I m developping a strategy using the python library backtesting.py .
My problem is that when i train my strategy using a dataset (from yahoo as an example) I get good results but when i change the datasource for exactly the same period (directly from the broker as an example) the results become very bad.
I want to understand the reason of this big difference ? And why data is not the same everywhere ?
What does this say about my strategy ? Is it very bad ? should it have consistent results independent of the data source ?
data is different in different places (that’s just one reason - there are others, too)
why should it be? data from brokers is just data from their own products, for which they themselves make up the prices - it isn’t objective, real or transparent - spot forex/CFD’s are a decentralized market
if you want something objective and factual, you have to use futures data (that’s the same everywhere because there’s a centralized exchange)
can’t tell, from what you said
but the faster the timeframe you’re using, the more the results are going to vary and the less reliable they will be, overall: if you’re using daily charts, the differences should be very small indeed and barely affect the outcomes at all; if you’re using 10-second charts (don’t laugh - some people do!) then the results will be all over the place and mean almost nothing
no strategy will really do that - that’s a bit unrealistic
let’s hope you get a reply from some backtesting and automation expert like Greg @ProfesorPips who knows a lot more about this subject than i do, and whose answers will surely be much more helpful to you than mine are!
Thank you for your reply, that helps a lot !
That also makes me wonder if there are differences between data from a demo account and a real account for the same broker.
I m working on EURUSD and using 1h timeframe.
Often data from Yahoo, Brokers, etc. are not reliable enough. They have data gaps or slightly false data which might not affect in an overall view. But for backtesting you should search for more reliable data like from Dukascopy and others. I’m backtesting on Dukascopy data and it works for me.
After you have reliable data to test your EAs on, you can think in the next step about the strategy and the coding if there is a problem.
Thank you for your response.
If i use Dukascopy data to develop my bot, does that mean i should use live data from Dukascopy too when I go live (on demo or real account) or should i relate on the broker data in this case ?
It seems that you haven’t been trading yet. Is that correct? Your question leads me to believe so.
But that’s not a problem. I’ll be happy to explain it to you. So if you have created your bot and are testing it against the Dukascopy data, then you know how it will most likely work on a demo account.

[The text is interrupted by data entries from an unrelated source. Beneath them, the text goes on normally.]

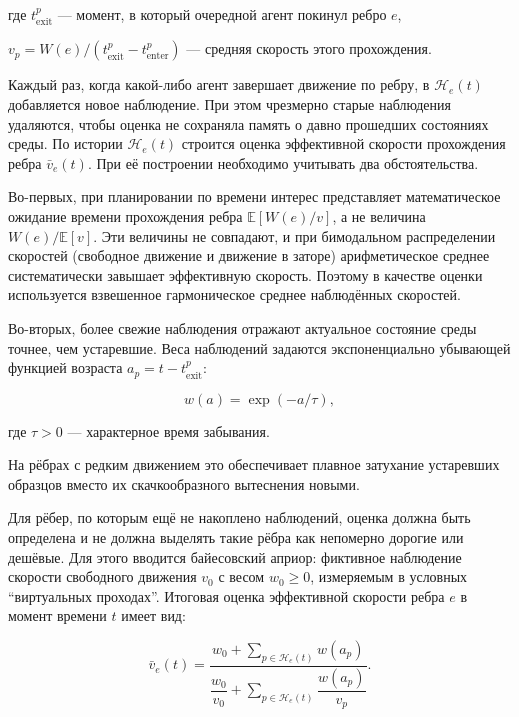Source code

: где $t^{p}_{\mathrm{exit}}$ --- момент, в который очередной агент покинул ребро $e$,\par
$v_p = W(e) / (t^{p}_{\mathrm{exit}} - t^{p}_{\mathrm{enter}})$ --- средняя скорость
этого прохождения.

Каждый раз, когда какой-либо агент завершает движение по ребру, в $\mathcal{H}_e(t)$ добавляется 
новое наблюдение. При этом чрезмерно старые наблюдения удаляются, чтобы оценка не сохраняла память о давно 
прошедших состояниях среды. По истории $\mathcal{H}_e(t)$ строится оценка эффективной скорости 
прохождения ребра $\bar{v}_e(t)$. При её построении необходимо учитывать два обстоятельства.

Во-первых, при планировании по времени интерес представляет математическое ожидание времени прохождения ребра 
$\mathbb{E}[W(e) / v]$, а не величина $W(e) / \mathbb{E}[v]$. Эти величины не совпадают, и при 
бимодальном распределении скоростей (свободное движение и движение в заторе) арифметическое среднее 
систематически завышает эффективную скорость. Поэтому в качестве оценки используется взвешенное 
гармоническое среднее наблюдённых скоростей.

Во-вторых, более свежие наблюдения отражают актуальное состояние среды точнее, чем устаревшие. Веса 
наблюдений задаются экспоненциально убывающей функцией возраста $a_p = t - t^{p}_{\mathrm{exit}}$:

\begin{equation}
    w(a) = \exp\!\left( -a / \tau \right),
\label{e:stat-weights}
\end{equation}

где $\tau > 0$ --- характерное время забывания.

На рёбрах с редким движением это обеспечивает плавное 
затухание устаревших образцов вместо их скачкообразного вытеснения новыми.

Для рёбер, по которым ещё не накоплено наблюдений, оценка должна быть определена и не должна выделять 
такие рёбра как непомерно дорогие или дешёвые. Для этого вводится байесовский априор: фиктивное 
наблюдение скорости свободного движения $v_0$ с весом $w_0 \geq 0$, измеряемым в условных 
\enquote{виртуальных проходах}. Итоговая оценка эффективной скорости ребра $e$ в момент времени 
$t$ имеет вид:

\begin{equation}
    \bar{v}_e(t) = \frac{w_0 + \sum\limits_{p \in \mathcal{H}_e(t)} w(a_p)}
                        {\dfrac{w_0}{v_0} + \sum\limits_{p \in \mathcal{H}_e(t)} \dfrac{w(a_p)}{v_p}}.
\label{e:stat-speed}
\end{equation}

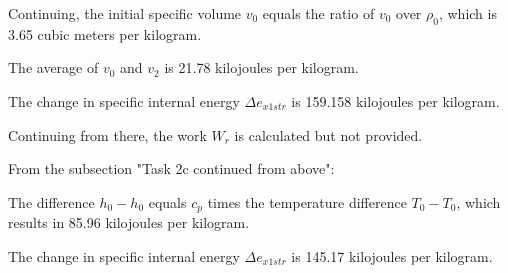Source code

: Continuing, the initial specific volume \( v_0 \) equals the ratio of \( v_0 \) over \( \rho_0 \), which is 3.65 cubic meters per kilogram.

The average of \( v_0 \) and \( v_2 \) is 21.78 kilojoules per kilogram.

The change in specific internal energy \( \Delta e_{x1str} \) is 159.158 kilojoules per kilogram.

Continuing from there, the work \( W_r \) is calculated but not provided.

From the subsection "Task 2c continued from above":

The difference \( h_0 - h_0 \) equals \( c_p \) times the temperature difference \( T_0 - T_0 \), which results in 85.96 kilojoules per kilogram.

The change in specific internal energy \( \Delta e_{x1str} \) is 145.17 kilojoules per kilogram.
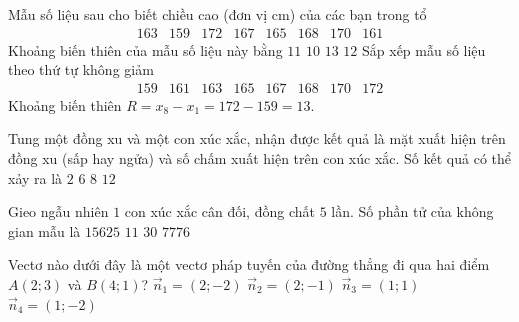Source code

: \begin{ex}%
Mẫu số liệu sau cho biết chiều cao (đơn vị cm) của các bạn trong tổ
\[\begin{array}{llllllll}163 & 159 & 172 & 167 & 165 & 168 & 170 & 161\end{array}\]
Khoảng biến thiên của mẫu số liệu này bằng
\choice
{$11$}
{$10$}
{\True $13$}
{$12$}
\loigiai
{
Sắp xếp mẫu số liệu theo thứ tự không giảm
\[
\begin{array}{llllllll}
159 & 161 & 163 & 165 & 167 & 168 & 170 & 172
\end{array}
\]
Khoảng biến thiên $R=x_8-x_1=172-159=13$.
}
\end{ex}

\begin{ex}%
Tung một đồng xu và một con xúc xắc, nhận được kết quả là mặt xuất hiện trên đồng xu (sấp hay ngửa) và số chấm xuất hiện trên con xúc xắc. Số kết quả có thể xảy ra là
\choice
{$2$}
{$6$}
{$8$}
{\True $12$}
\end{ex}

\begin{ex}%
Gieo ngẫu nhiên $1$ con xúc xắc cân đối, đồng chất $5$ lần. Số phần tử của không gian mẫu là
\choice
{$15625$}
{$11$}
{$30$}
{\True$7776$}
\end{ex}

\begin{ex}%
Vectơ nào dưới đây là một vectơ pháp tuyến của đường thẳng đi qua hai điểm $A(2;3)$ và $B(4;1)$?
\choice
{ $\overrightarrow{n}_{1}=(2;-2)$}
{$\overrightarrow{n}_{2}=(2;-1)$}
{\True$\overrightarrow{n}_{3}=(1;1)$}
{$\overrightarrow{n}_{4}=(1;-2)$}
\end{ex}

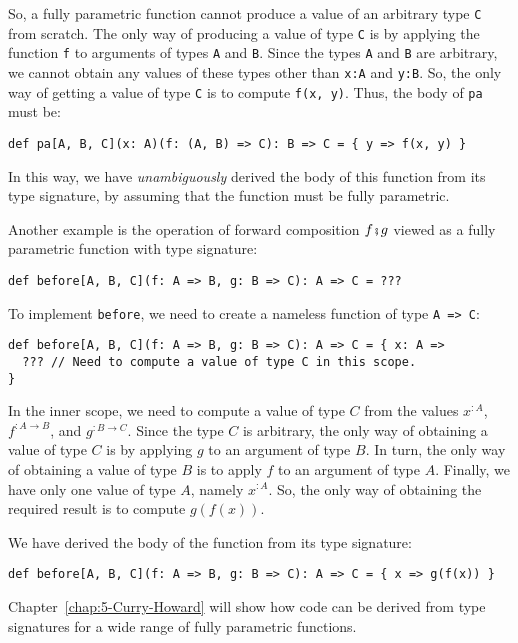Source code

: So, a fully parametric function cannot produce a value of an arbitrary
type \lstinline!C! from scratch. The only way of producing a value
of type \lstinline!C! is by applying the function \lstinline!f!
to arguments of types \lstinline!A! and \lstinline!B!. Since the
types \lstinline!A! and \lstinline!B! are arbitrary, we cannot obtain
any values of these types other than \lstinline!x:A! and \lstinline!y:B!.
So, the only way of getting a value of type \lstinline!C! is to compute
\lstinline!f(x, y)!. Thus, the body of \lstinline!pa! must be:
\begin{lstlisting}
def pa[A, B, C](x: A)(f: (A, B) => C): B => C = { y => f(x, y) }
\end{lstlisting}
In this way, we have \emph{unambiguously} derived the body of this
function from its type signature, by assuming that the function must
be fully parametric.

Another example is the operation of forward composition $f\bef g$
viewed as a fully parametric function with type signature:
\begin{lstlisting}
def before[A, B, C](f: A => B, g: B => C): A => C = ???
\end{lstlisting}
To implement \lstinline!before!, we need to create a nameless function
of type \lstinline!A => C!:
\begin{lstlisting}
def before[A, B, C](f: A => B, g: B => C): A => C = { x: A =>
  ??? // Need to compute a value of type C in this scope.
}
\end{lstlisting}
In the inner scope, we need to compute a value of type $C$ from the
values $x^{:A}$, $f^{:A\rightarrow B}$, and $g^{:B\rightarrow C}$.
Since the type $C$ is arbitrary, the only way of obtaining a value
of type $C$ is by applying $g$ to an argument of type $B$. In turn,
the only way of obtaining a value of type $B$ is to apply $f$ to
an argument of type $A$. Finally, we have only one value of type
$A$, namely $x^{:A}$. So, the only way of obtaining the required
result is to compute $g(f(x))$.

We have derived the body of the function from its type signature:
\begin{lstlisting}
def before[A, B, C](f: A => B, g: B => C): A => C = { x => g(f(x)) }
\end{lstlisting}

Chapter~\ref{chap:5-Curry-Howard} will show how code can be derived
from type signatures for a wide range of fully parametric functions.
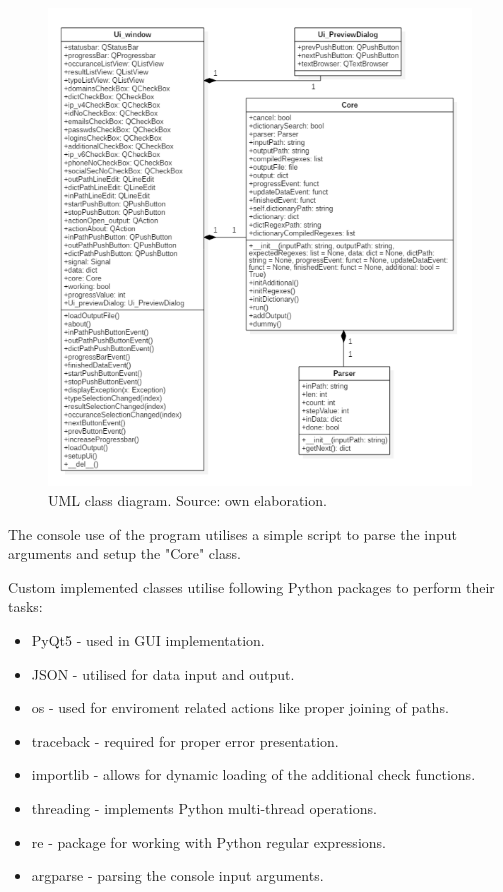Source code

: \documentclass[a4paper,twoside,12pt]{book}
\begin{document}
\begin{figure}
   \centering
   \includegraphics{Images/DiagramUML}
   \caption{UML class diagram. Source: own elaboration.}
   \label{fig:UMLdiagram}
\end{figure}

The console use of the program utilises a simple script to parse the input arguments and setup the "Core" class.

Custom implemented classes utilise following Python packages to perform their tasks: 

\begin{itemize}
   \item PyQt5 - used in GUI implementation.
   \item JSON - utilised for data input and output.
   \item os - used for enviroment related actions like proper joining of paths.
   \item traceback - required for proper error presentation.
   \item importlib - allows for dynamic loading of the additional check functions.
   \item threading - implements Python multi-thread operations.
   \item re - package for working with Python regular expressions.
   \item argparse - parsing the console input arguments.
\end{itemize}
\end{document}
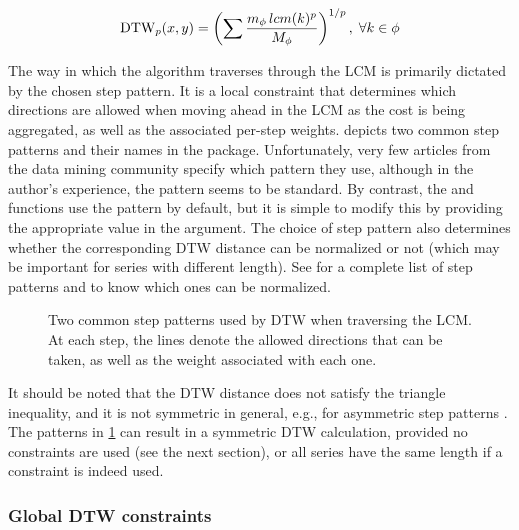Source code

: \begin{equation}
\label{eq:dtwp}
\text{DTW}_p{}(x,y) = \left( \sum \frac{m_\phi \, lcm(k) ^ p}{M_\phi} \right) ^ {1/p}, \; \forall k \in \phi
\end{equation}

The way in which the algorithm traverses through the LCM is primarily dictated by the chosen step pattern.
It is a local constraint that determines which directions are allowed when moving ahead in the LCM as the cost is being aggregated,
as well as the associated per-step weights.
 depicts two common step patterns and their names in the  package.
Unfortunately, very few articles from the data mining community specify which pattern they use,
although in the author's experience,
the  pattern seems to be standard.
By contrast, the  and  functions use the  pattern by default,
but it is simple to modify this by providing the appropriate value in the  argument.
The choice of step pattern also determines whether the corresponding DTW distance can be normalized or not
(which may be important for series with different length).
See \citet{giorgino2009} for a complete list of step patterns and to know which ones can be normalized.

\begin{figure}[htbp]

{\centering {}

}

\caption{Two common step patterns used by DTW when traversing the LCM. At each step, the lines denote the allowed directions that can be taken, as well as the weight associated with each one.}\label{fig:step-patterns}
\end{figure}

It should be noted that the DTW distance does not satisfy the triangle inequality,
and it is not symmetric in general,
e.g., for asymmetric step patterns \citep{giorgino2009}.
The patterns in \cref{fig:step-patterns} can result in a symmetric DTW calculation,
provided no constraints are used (see the next section),
or all series have the same length if a constraint is indeed used.

\subsubsection{Global DTW constraints}
\label{sec:dtw-window}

If you then run your bot on a demo account with your broker in the next step, you can then compare after some time whether the bot with the backtest data (which you then update again at Dukascopy) matches those on your broker’s demo to a high percentage (it will never be 100%). After all, the bot runs always with your broker’s data on the demo. Not with the data from Dukascopy.
You will only find out 100% how the bot behaves on the live account when it is running on the live account. Because there you will not always be able to open or close an order at exactly the time your bot wants to (#slippage). In particular, bots on timeframes below M15 have to struggle with this.
Since your bot runs/is supposed to run on H1 and on a very liquid market like Eurusd, you have already made a good choice. The higher the timeframe, the less you have to worry about slippage. And the higher the timeframe, the more likely it is that the demo trades = live trades.
In my opinion: Unless you are not creating a scalper bot (M1/M5), the M1 Data from Dukascopy should be sufficient. It works for me, and I’m working with M15/H1/H4 bots.